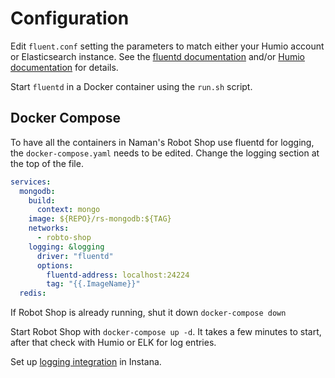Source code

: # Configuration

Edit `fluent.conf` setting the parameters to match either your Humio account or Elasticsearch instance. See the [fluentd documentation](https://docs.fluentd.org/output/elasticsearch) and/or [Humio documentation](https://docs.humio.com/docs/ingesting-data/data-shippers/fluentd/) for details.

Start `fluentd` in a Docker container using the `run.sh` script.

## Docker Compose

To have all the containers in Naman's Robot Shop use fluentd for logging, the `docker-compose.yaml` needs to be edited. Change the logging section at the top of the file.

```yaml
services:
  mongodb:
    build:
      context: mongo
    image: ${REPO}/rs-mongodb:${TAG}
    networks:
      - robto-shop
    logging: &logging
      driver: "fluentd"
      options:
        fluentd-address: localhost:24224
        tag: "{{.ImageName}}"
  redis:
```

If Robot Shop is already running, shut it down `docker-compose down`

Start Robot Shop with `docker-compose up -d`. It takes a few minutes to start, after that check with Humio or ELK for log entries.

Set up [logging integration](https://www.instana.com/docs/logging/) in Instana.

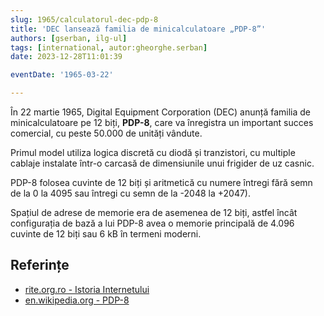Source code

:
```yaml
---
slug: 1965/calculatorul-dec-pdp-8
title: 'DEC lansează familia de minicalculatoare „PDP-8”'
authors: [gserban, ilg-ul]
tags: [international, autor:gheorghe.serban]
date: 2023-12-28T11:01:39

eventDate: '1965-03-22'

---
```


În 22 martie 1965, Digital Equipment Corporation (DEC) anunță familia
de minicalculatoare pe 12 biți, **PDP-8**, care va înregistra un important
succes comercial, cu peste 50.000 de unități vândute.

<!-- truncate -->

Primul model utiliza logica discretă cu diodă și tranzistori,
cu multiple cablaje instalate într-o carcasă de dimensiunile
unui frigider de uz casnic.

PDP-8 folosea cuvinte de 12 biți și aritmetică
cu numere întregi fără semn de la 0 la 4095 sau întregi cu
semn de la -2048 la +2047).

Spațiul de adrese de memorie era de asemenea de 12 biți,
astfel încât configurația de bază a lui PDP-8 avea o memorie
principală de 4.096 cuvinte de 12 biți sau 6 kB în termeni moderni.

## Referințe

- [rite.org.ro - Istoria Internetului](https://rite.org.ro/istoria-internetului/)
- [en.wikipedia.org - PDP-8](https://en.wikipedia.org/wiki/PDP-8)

Exercise details :: Return each line from the entries above that includes "Start".

Solution to this problem ::
Start `fluentd` in a Docker container using the `run.sh` script.
Start Robot Shop with `docker-compose up -d`. It takes a few minutes to start, after that check with Humio or ELK for log entries.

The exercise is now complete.